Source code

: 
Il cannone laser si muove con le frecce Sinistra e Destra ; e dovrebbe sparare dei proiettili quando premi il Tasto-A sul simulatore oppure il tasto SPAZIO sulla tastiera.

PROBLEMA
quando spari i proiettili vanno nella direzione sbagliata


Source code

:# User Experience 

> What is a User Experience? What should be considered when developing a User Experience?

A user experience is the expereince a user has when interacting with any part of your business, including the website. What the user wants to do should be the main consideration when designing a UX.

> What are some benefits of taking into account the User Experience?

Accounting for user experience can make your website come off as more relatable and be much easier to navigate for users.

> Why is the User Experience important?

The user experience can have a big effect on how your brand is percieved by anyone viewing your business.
...
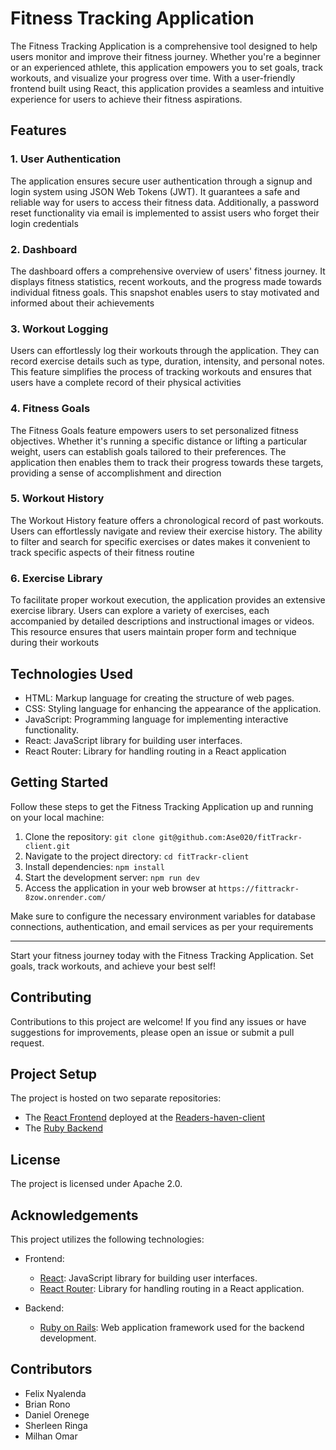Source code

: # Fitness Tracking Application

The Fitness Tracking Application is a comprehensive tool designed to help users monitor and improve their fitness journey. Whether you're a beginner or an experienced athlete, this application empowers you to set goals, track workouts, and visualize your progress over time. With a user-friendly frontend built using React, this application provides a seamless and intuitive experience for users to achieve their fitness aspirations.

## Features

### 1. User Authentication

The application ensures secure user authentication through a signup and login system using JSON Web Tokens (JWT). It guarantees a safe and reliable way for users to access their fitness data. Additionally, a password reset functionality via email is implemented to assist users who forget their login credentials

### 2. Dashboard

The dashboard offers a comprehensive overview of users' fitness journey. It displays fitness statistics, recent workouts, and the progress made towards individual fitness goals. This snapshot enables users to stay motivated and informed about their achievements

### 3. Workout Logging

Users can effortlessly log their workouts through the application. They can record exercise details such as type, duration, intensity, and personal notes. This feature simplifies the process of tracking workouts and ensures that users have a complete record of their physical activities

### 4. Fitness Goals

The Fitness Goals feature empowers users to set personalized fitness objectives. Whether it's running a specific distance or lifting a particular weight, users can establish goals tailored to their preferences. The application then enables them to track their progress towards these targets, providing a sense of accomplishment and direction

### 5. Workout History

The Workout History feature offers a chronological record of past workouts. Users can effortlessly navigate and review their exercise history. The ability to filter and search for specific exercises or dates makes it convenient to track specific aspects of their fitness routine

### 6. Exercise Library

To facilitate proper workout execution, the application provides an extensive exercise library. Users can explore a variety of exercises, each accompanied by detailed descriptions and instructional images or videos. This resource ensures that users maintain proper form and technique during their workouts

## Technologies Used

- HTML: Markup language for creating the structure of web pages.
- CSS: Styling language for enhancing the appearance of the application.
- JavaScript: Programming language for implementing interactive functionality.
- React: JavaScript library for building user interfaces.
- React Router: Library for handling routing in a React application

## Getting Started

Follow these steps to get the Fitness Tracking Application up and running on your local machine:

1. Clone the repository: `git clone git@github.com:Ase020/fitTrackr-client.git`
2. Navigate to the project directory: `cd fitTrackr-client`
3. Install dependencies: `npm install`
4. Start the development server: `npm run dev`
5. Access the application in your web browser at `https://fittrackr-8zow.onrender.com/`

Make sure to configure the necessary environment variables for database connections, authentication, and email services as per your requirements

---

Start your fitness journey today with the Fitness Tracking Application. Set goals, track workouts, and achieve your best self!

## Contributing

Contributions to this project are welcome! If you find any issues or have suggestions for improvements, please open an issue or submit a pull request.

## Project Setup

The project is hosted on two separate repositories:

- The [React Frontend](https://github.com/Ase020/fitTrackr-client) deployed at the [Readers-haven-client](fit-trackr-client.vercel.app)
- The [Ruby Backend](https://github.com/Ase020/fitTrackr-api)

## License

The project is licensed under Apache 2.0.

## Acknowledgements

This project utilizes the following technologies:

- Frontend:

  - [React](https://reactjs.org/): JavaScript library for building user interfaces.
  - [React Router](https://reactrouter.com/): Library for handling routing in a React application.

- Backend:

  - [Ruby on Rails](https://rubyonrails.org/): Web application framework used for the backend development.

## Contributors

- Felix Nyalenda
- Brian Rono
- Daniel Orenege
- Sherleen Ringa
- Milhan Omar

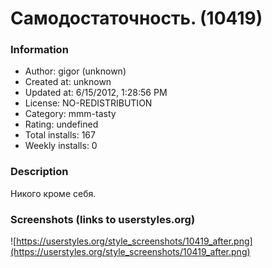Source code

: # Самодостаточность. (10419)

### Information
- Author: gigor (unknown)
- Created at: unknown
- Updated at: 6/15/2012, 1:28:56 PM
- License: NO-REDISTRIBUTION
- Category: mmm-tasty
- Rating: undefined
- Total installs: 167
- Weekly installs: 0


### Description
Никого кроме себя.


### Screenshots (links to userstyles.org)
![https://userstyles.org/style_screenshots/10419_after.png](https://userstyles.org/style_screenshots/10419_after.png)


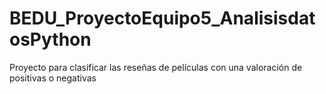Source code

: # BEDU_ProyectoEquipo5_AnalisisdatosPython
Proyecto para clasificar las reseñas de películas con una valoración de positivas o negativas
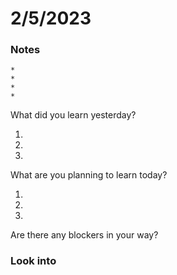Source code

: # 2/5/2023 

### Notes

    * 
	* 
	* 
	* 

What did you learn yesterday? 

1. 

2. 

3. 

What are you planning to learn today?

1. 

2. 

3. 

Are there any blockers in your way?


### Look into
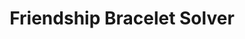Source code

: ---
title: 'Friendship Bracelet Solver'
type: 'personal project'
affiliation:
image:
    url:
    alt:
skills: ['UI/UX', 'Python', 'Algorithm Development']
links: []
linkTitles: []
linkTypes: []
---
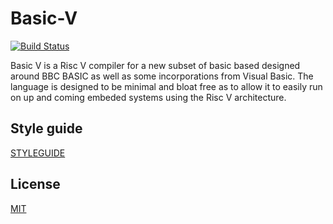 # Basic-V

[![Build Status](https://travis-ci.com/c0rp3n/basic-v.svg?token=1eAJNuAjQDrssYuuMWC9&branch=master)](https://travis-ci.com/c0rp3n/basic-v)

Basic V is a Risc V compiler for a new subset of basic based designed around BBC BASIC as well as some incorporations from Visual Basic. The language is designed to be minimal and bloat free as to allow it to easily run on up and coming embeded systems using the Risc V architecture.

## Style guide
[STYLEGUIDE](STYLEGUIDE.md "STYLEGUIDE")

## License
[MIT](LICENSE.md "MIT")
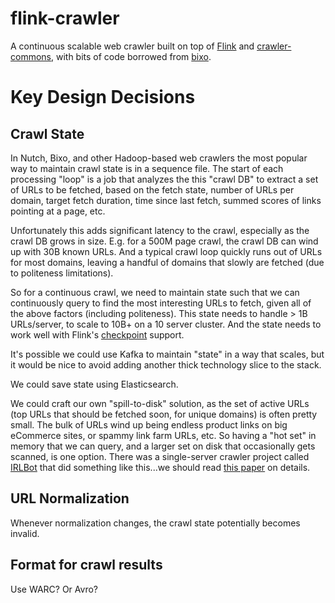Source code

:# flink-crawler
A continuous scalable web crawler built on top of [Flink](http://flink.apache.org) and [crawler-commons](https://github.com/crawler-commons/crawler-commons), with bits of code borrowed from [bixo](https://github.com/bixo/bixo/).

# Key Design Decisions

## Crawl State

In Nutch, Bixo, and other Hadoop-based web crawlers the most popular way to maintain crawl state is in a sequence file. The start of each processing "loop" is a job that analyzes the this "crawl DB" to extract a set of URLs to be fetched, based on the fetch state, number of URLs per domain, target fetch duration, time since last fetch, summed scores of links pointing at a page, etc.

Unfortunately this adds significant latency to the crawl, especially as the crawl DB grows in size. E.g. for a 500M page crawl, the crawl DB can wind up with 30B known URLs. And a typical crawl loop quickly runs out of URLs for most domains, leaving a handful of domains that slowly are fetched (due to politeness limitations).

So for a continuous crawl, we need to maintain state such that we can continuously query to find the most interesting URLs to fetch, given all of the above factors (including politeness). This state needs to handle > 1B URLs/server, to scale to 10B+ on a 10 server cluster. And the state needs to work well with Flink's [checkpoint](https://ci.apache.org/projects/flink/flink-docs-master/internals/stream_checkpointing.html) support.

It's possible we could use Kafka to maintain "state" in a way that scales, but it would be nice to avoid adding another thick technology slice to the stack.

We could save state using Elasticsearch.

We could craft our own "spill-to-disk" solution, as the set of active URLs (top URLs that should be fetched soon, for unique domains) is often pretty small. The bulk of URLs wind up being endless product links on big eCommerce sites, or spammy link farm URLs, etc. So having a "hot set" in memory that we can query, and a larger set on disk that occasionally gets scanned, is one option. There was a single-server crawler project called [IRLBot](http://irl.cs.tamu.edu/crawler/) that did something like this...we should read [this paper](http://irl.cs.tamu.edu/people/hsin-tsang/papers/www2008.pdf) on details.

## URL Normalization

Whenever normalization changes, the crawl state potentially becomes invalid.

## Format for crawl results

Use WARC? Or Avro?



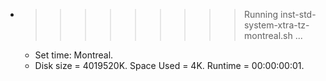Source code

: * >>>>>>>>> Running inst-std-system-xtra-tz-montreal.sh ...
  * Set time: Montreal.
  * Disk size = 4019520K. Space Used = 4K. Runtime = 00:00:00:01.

**Description of the task:** For the entries above, print exactly the lines between the one with "- Daniel Orenege" and the one with "- Weekly installs: 0", inclusive, with no pictures.

**Response to this exercise:**
- Daniel Orenege
- Sherleen Ringa
- Milhan Omar

Source code

: # Самодостаточность. (10419)

### Information
- Author: gigor (unknown)
- Created at: unknown
- Updated at: 6/15/2012, 1:28:56 PM
- License: NO-REDISTRIBUTION
- Category: mmm-tasty
- Rating: undefined
- Total installs: 167
- Weekly installs: 0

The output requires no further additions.